Paris, Feb. 6, 1840.—Every letter of the date is traced with an emotion of joy, for our dreary journey is over. There was a magic in the name that revived us during a long journey, and now the thought that it is all over—that these walls which enclose us, stand in the heart of the gay city—seems almost too joyful to be true. Yesterday I marked with the whitest chalk, on the blackest of all tablets to make the contrast greater, for I got out of the cramped diligence at the Barriere de Charenton, and saw before me in the morning twilight, the immense groy mass of Paris. I forgot my numbed and stiffened frame, and every other of the thousand disagreeable feelings of diligence traveling, in the pleasure which that sight afforded.

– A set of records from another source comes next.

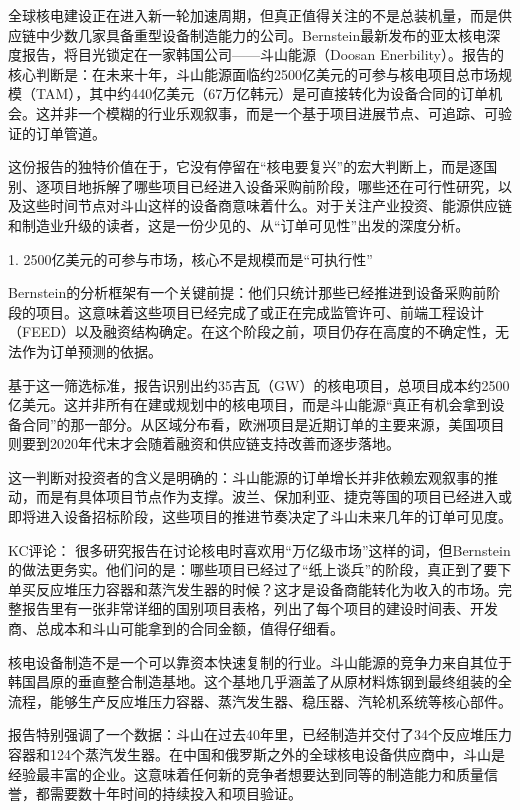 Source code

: \documentclass[11pt]{ctexart}
\begin{document}
全球核电建设正在进入新一轮加速周期，但真正值得关注的不是总装机量，而是供应链中少数几家具备重型设备制造能力的公司。Bernstein最新发布的亚太核电深度报告，将目光锁定在一家韩国公司——斗山能源（Doosan Enerbility）。报告的核心判断是：在未来十年，斗山能源面临约2500亿美元的可参与核电项目总市场规模（TAM），其中约440亿美元（67万亿韩元）是可直接转化为设备合同的订单机会。这并非一个模糊的行业乐观叙事，而是一个基于项目进展节点、可追踪、可验证的订单管道。

这份报告的独特价值在于，它没有停留在“核电要复兴”的宏大判断上，而是逐国别、逐项目地拆解了哪些项目已经进入设备采购前阶段，哪些还在可行性研究，以及这些时间节点对斗山这样的设备商意味着什么。对于关注产业投资、能源供应链和制造业升级的读者，这是一份少见的、从“订单可见性”出发的深度分析。

1. 2500亿美元的可参与市场，核心不是规模而是“可执行性”

Bernstein的分析框架有一个关键前提：他们只统计那些已经推进到设备采购前阶段的项目。这意味着这些项目已经完成了或正在完成监管许可、前端工程设计（FEED）以及融资结构确定。在这个阶段之前，项目仍存在高度的不确定性，无法作为订单预测的依据。

基于这一筛选标准，报告识别出约35吉瓦（GW）的核电项目，总项目成本约2500亿美元。这并非所有在建或规划中的核电项目，而是斗山能源“真正有机会拿到设备合同”的那一部分。从区域分布看，欧洲项目是近期订单的主要来源，美国项目则要到2020年代末才会随着融资和供应链支持改善而逐步落地。

这一判断对投资者的含义是明确的：斗山能源的订单增长并非依赖宏观叙事的推动，而是有具体项目节点作为支撑。波兰、保加利亚、捷克等国的项目已经进入或即将进入设备招标阶段，这些项目的推进节奏决定了斗山未来几年的订单可见度。

KC评论： 很多研究报告在讨论核电时喜欢用“万亿级市场”这样的词，但Bernstein的做法更务实。他们问的是：哪些项目已经过了“纸上谈兵”的阶段，真正到了要下单买反应堆压力容器和蒸汽发生器的时候？这才是设备商能转化为收入的市场。完整报告里有一张非常详细的国别项目表格，列出了每个项目的建设时间表、开发商、总成本和斗山可能拿到的合同金额，值得仔细看。

核电设备制造不是一个可以靠资本快速复制的行业。斗山能源的竞争力来自其位于韩国昌原的垂直整合制造基地。这个基地几乎涵盖了从原材料炼钢到最终组装的全流程，能够生产反应堆压力容器、蒸汽发生器、稳压器、汽轮机系统等核心部件。

报告特别强调了一个数据：斗山在过去40年里，已经制造并交付了34个反应堆压力容器和124个蒸汽发生器。在中国和俄罗斯之外的全球核电设备供应商中，斗山是经验最丰富的企业。这意味着任何新的竞争者想要达到同等的制造能力和质量信誉，都需要数十年时间的持续投入和项目验证。
\end{document}
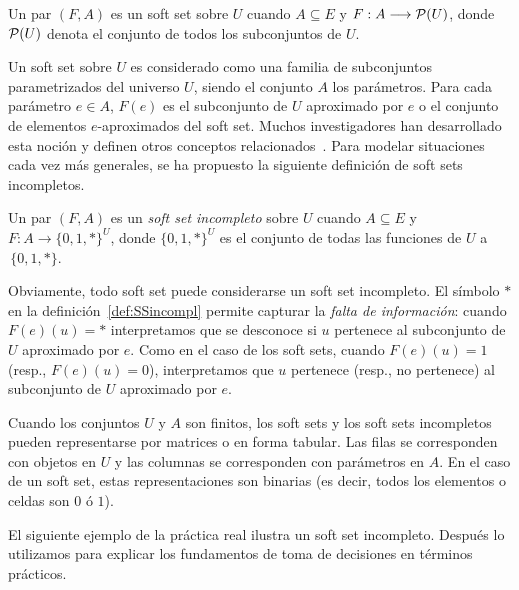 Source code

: \begin{definition}
Un par $(F,A)$ es un soft set sobre $U$ cuando $A\subseteq E$ y $F: A \longrightarrow {\cal P}(U)$, donde ${\cal P}(U)$ denota el conjunto de todos los subconjuntos de $U$.
\end{definition}

Un soft set sobre $U$ es considerado como una familia de subconjuntos parametrizados del universo $U$, siendo el conjunto $A$ los parámetros. Para cada parámetro $e\in A$, $F(e)$ es el subconjunto de $U$ aproximado por $e$ o el conjunto de elementos $e$-aproximados del soft set. Muchos investigadores han desarrollado esta noción y definen otros conceptos relacionados~\citep{MajiBR03,FengLi}.
Para modelar situaciones cada vez más generales, se ha propuesto la siguiente definición de soft sets incompletos.



\begin{definition}\label{def:SSincompl}
Un par $(F,A)$ es un \textit{soft set incompleto} sobre $U$ cuando $A\subseteq E$ y $F: A \longrightarrow \{0, 1, *\}^U$, donde $\{0, 1, *\}^U$ es el conjunto de todas las funciones de $U$ a $\, \{0, 1, *\}$. 
\end{definition}

Obviamente, todo soft set puede considerarse un soft set incompleto. El símbolo $*$ en la definición~\ref{def:SSincompl} permite capturar la \textit{falta de información}: cuando $F(e)(u)=*$ interpretamos que se desconoce si $u$ pertenece al subconjunto de $U$ aproximado por $e$. Como en el caso de los soft sets, cuando $F(e)(u)=1$ (resp., $F(e)(u)=0$), interpretamos que $u$ pertenece (resp., no pertenece) al subconjunto de $U$ aproximado por $e$. 
\smallskip

Cuando los conjuntos $U$ y $A$ son finitos, los soft sets y los soft sets incompletos pueden representarse por matrices o en forma tabular. Las filas se corresponden con objetos en $U$ y las columnas se corresponden con parámetros en $A$. En el caso de un soft set, estas representaciones son binarias (es decir, todos los elementos o celdas son $0$ ó $1$).

El siguiente ejemplo de la práctica real ilustra un soft set incompleto. Después lo utilizamos para explicar los fundamentos de toma de decisiones en términos prácticos. 

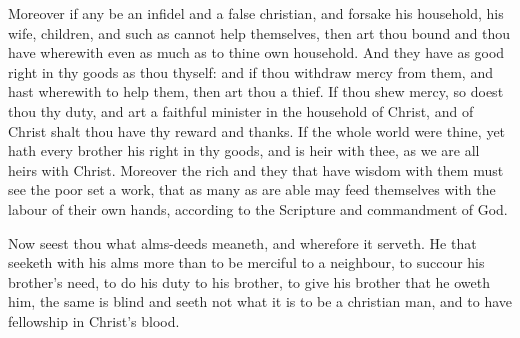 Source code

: Moreover if any be an infidel and a false christian, and 
forsake his household, his wife, children, and such as cannot
help themselves, then art thou bound and thou have 
wherewith even as much as to thine own household. And 
they have as good right in thy goods as thou thyself: 
and if thou withdraw mercy from them, and hast wherewith 
to help them, then art thou a thief. If thou shew mercy, 
so doest thou thy duty, and art a faithful minister in the 
household of Christ, and of Christ shalt thou have thy reward
and thanks. If the whole world were thine, yet hath 
every brother his right in thy goods, and is heir with thee, 
as we are all heirs with Christ. Moreover the rich and they 
that have wisdom with them must see the poor set a work, 
that as many as are able may feed themselves with the labour
of their own hands, according to the Scripture and 
commandment of God. 

Now seest thou what alms-deeds meaneth, and wherefore 
it serveth. He that seeketh with his alms more than to be merciful
to a neighbour, to succour his brother's need, to do his 
duty to his brother, to give his brother that he oweth him, 
the same is blind and seeth not what it is to be a christian 
man, and to have fellowship in Christ's blood. 

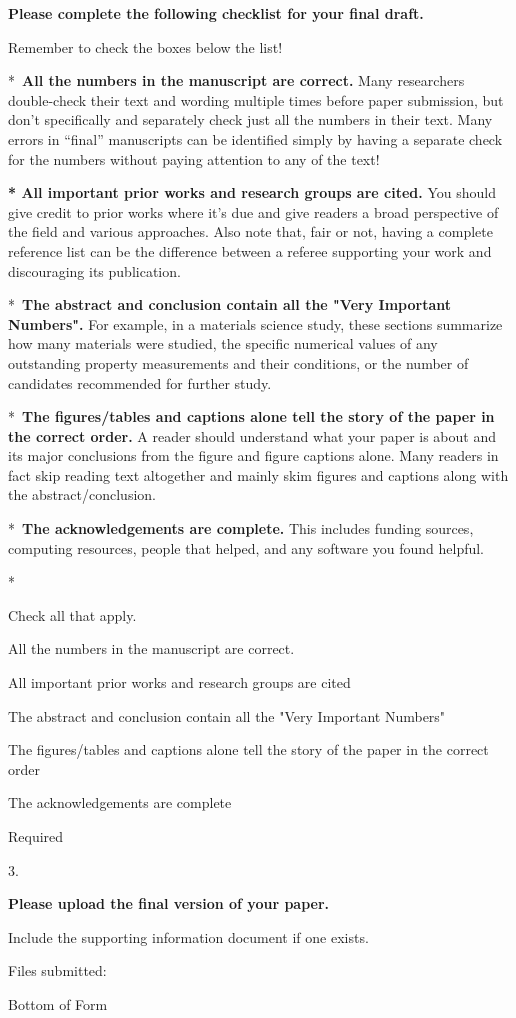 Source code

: \documentclass[]{article}
\begin{document}
\textbf{Please complete the following checklist for your final draft.}

Remember to check the boxes below the list!

*~\textbf{All the numbers in the manuscript are correct.} Many
researchers double-check their text and wording multiple times before
paper submission, but don't specifically and separately check just all
the numbers in their text. Many errors in ``final'' manuscripts can be
identified simply by having a separate check for the numbers without
paying attention to any of the text!

\textbf{* All important prior works and research groups are cited.} You
should give credit to prior works where it's due and give readers a
broad perspective of the field and various approaches. Also note that,
fair or not, having a complete reference list can be the difference
between a referee supporting your work and discouraging its publication.

*~\textbf{The abstract and conclusion contain all the "Very Important
Numbers".} For example, in a materials science study, these sections
summarize how many materials were studied, the specific numerical values
of any outstanding property measurements and their conditions, or the
number of candidates recommended for further study.

*~\textbf{The figures/tables and captions alone tell the story of the
paper in the correct order.} A reader should understand what your paper
is about and its major conclusions from the figure and figure captions
alone. Many readers in fact skip reading text altogether and mainly skim
figures and captions along with the abstract/conclusion.

*~\textbf{The acknowledgements are complete.} This includes funding
sources, computing resources, people that helped, and any software you
found helpful.

*

Check all that apply.

All the numbers in the manuscript are correct.

All important prior works and research groups are cited

The abstract and conclusion contain all the "Very Important Numbers"

The figures/tables and captions alone tell the story of the paper in the
correct order

The acknowledgements are complete

Required

3.

\textbf{Please upload the final version of your paper.}

Include the supporting information document if one exists.

Files submitted:

Bottom of Form
\end{document}
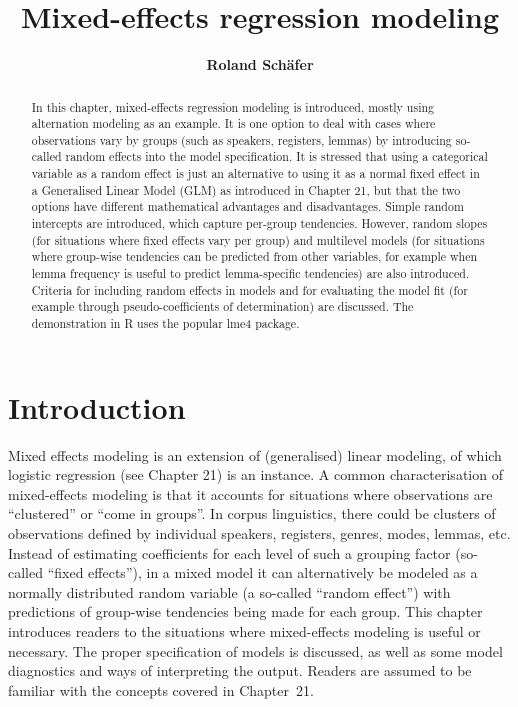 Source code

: \documentclass[graybox]{svmult}
\title{Mixed-effects regression modeling}
\author{\bf Roland Schäfer}
\institute{Roland Schäfer \at Deutsche und niederländische Philologie, Freie Universität Berlin \email{roland.schaefer@fu-berlin.de}}
\begin{document}
       

\raggedright

\setcounter{chapter}{21}
\renewcommand*\thesection{\arabic{chapter}.\arabic{section}}

\maketitle

\begin{abstract}{In this chapter, mixed-effects regression modeling is introduced, mostly using alternation modeling as an example.
  It is one option to deal with cases where observations vary by groups (such as speakers, registers, lemmas) by introducing so-called random effects into the model specification.
  It is stressed that using a categorical variable as a random effect is just an alternative to using it as a normal fixed effect in a Generalised Linear Model (GLM) as introduced in Chapter 21, but that the two options have different mathematical advantages and disadvantages.
  Simple random intercepts are introduced, which capture per-group tendencies.
  However, random slopes (for situations where fixed effects vary per group) and multilevel models (for situations where group-wise tendencies can be predicted from other variables, for example when lemma frequency is useful to predict lemma-specific tendencies) are also introduced.
  Criteria for including random effects in models and for evaluating the model fit (for example through pseudo-coefficients of determination) are discussed.
The demonstration in R uses the popular lme4 package.}
  \end{abstract}

\section{Introduction}
\label{sec:introduction}

Mixed effects modeling is an extension of (generalised) linear modeling, of which logistic regression (see Chapter 21) is an instance.
A common characterisation of mixed-effects modeling is that it accounts for situations where observations are ``clustered'' or ``come in groups''.
In corpus linguistics, there could be clusters of observations defined by individual speakers, registers, genres, modes, lemmas, etc.
Instead of estimating coefficients for each level of such a grouping factor (so-called ``fixed effects''), in a mixed model it can alternatively be modeled as a normally distributed random variable (a so-called ``random effect'') with predictions of group-wise tendencies being made for each group.
This chapter introduces readers to the situations where mixed-effects modeling is useful or necessary.
The proper specification of models is discussed, as well as some model diagnostics and ways of interpreting the output.
Readers are assumed to be familiar with the concepts covered in Chapter~21.
\end{document}
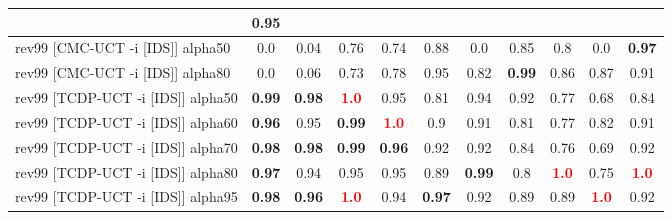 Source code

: \documentclass{article}
\begin{document}
\begin{tabular}{|l|r@{$\pm$}rr@{$\pm$}rr@{$\pm$}rr@{$\pm$}rr@{$\pm$}rr@{$\pm$}rr@{$\pm$}rr@{$\pm$}rr@{$\pm$}rr@{$\pm$}r|}
& \multicolumn{2}{c|}{0.95}
\\
\hline
rev99 [CMC-UCT -i [IDS]] alpha50
& \multicolumn{2}{c}{0.0}
& \multicolumn{2}{c}{0.04}
& \multicolumn{2}{c}{0.76}
& \multicolumn{2}{c}{0.74}
& \multicolumn{2}{c}{0.88}
& \multicolumn{2}{c}{0.0}
& \multicolumn{2}{c}{0.85}
& \multicolumn{2}{c}{0.8}
& \multicolumn{2}{c}{0.0}
& \multicolumn{2}{c|}{\textbf{0.97}}
\\
rev99 [CMC-UCT -i [IDS]] alpha80
& \multicolumn{2}{c}{0.0}
& \multicolumn{2}{c}{0.06}
& \multicolumn{2}{c}{0.73}
& \multicolumn{2}{c}{0.78}
& \multicolumn{2}{c}{0.95}
& \multicolumn{2}{c}{0.82}
& \multicolumn{2}{c}{\textbf{0.99}}
& \multicolumn{2}{c}{0.86}
& \multicolumn{2}{c}{0.87}
& \multicolumn{2}{c|}{0.91}
\\
rev99 [TCDP-UCT -i [IDS]] alpha50
& \multicolumn{2}{c}{\textbf{0.99}}
& \multicolumn{2}{c}{\textbf{0.98}}
& \multicolumn{2}{c}{\textbf{\textcolor{red}{1.0}}}
& \multicolumn{2}{c}{0.95}
& \multicolumn{2}{c}{0.81}
& \multicolumn{2}{c}{0.94}
& \multicolumn{2}{c}{0.92}
& \multicolumn{2}{c}{0.77}
& \multicolumn{2}{c}{0.68}
& \multicolumn{2}{c|}{0.84}
\\
rev99 [TCDP-UCT -i [IDS]] alpha60
& \multicolumn{2}{c}{\textbf{0.96}}
& \multicolumn{2}{c}{0.95}
& \multicolumn{2}{c}{\textbf{0.99}}
& \multicolumn{2}{c}{\textbf{\textcolor{red}{1.0}}}
& \multicolumn{2}{c}{0.9}
& \multicolumn{2}{c}{0.91}
& \multicolumn{2}{c}{0.81}
& \multicolumn{2}{c}{0.77}
& \multicolumn{2}{c}{0.82}
& \multicolumn{2}{c|}{0.91}
\\
rev99 [TCDP-UCT -i [IDS]] alpha70
& \multicolumn{2}{c}{\textbf{0.98}}
& \multicolumn{2}{c}{\textbf{0.98}}
& \multicolumn{2}{c}{\textbf{0.99}}
& \multicolumn{2}{c}{\textbf{0.96}}
& \multicolumn{2}{c}{0.92}
& \multicolumn{2}{c}{0.92}
& \multicolumn{2}{c}{0.84}
& \multicolumn{2}{c}{0.76}
& \multicolumn{2}{c}{0.69}
& \multicolumn{2}{c|}{0.92}
\\
rev99 [TCDP-UCT -i [IDS]] alpha80
& \multicolumn{2}{c}{\textbf{0.97}}
& \multicolumn{2}{c}{0.94}
& \multicolumn{2}{c}{0.95}
& \multicolumn{2}{c}{0.95}
& \multicolumn{2}{c}{0.89}
& \multicolumn{2}{c}{\textbf{0.99}}
& \multicolumn{2}{c}{0.8}
& \multicolumn{2}{c}{\textbf{\textcolor{red}{1.0}}}
& \multicolumn{2}{c}{0.75}
& \multicolumn{2}{c|}{\textbf{\textcolor{red}{1.0}}}
\\
rev99 [TCDP-UCT -i [IDS]] alpha95
& \multicolumn{2}{c}{\textbf{0.98}}
& \multicolumn{2}{c}{\textbf{0.96}}
& \multicolumn{2}{c}{\textbf{\textcolor{red}{1.0}}}
& \multicolumn{2}{c}{0.94}
& \multicolumn{2}{c}{\textbf{0.97}}
& \multicolumn{2}{c}{0.92}
& \multicolumn{2}{c}{0.89}
& \multicolumn{2}{c}{0.89}
& \multicolumn{2}{c}{\textbf{\textcolor{red}{1.0}}}
& \multicolumn{2}{c|}{0.92}
\\
\hline
\end{tabular}%
\end{document}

We arose in the dark at Lyons, and after bidding adieu to morose Monsieur Ferrand, traversed the silent city and found our way in the mist and gloom to the steamboat landing on the Saone. The waters were swollen much above their usual level, which was favorable for the boat, as long as there was room enough left to pass under the bridges. After a great deal of bustle we got under way, and were dashing out of Lyons, against the swift current, before day-break. We passed L’Isle Barbe, once a favorite residence of Charlemagne, and now the haunt of the Lyonnaise on summer holidays, and going under the suspension bridges with levelled chimneys, entered the picturesque hills above, which are covered with vineyards nearly to the top; the villages scattered over them have those square, pointed towers, which give such a quaintness to French country scenery.
The stream being very high, the meadows on both sides were deeply overflowed. To avoid the strong current in the centre, our boat ran along the banks, pushing aside the alder thickets and poplar shoots; in passing the bridges, the pipes were always brought down flat on the deck. A little after noon, we passed the large town of Macon, the birth-place of the poet Lamartine. The valley of the Saone, no longer enclosed among the hills, spread out to several miles in width. Along the west lay in sunshine the vine-mountains of Cote d’Or, and among the dark clouds in the eastern sky, we could barely distinguish the outline of the Jura. The waters were so much swollen as to cover the plain for two or three miles. We seemed to be sailing down a lake, with rows of trees springing up out of the water, and houses and villages lying like islands on its surface. A sunset that promised better weather tinged the broad brown flood, as Chalons came in sight, looking like a city built along the shore of a lake. We squeezed through the crowd of porters and diligence men, declining their kind offers, and hunted quarters to suit ourselves.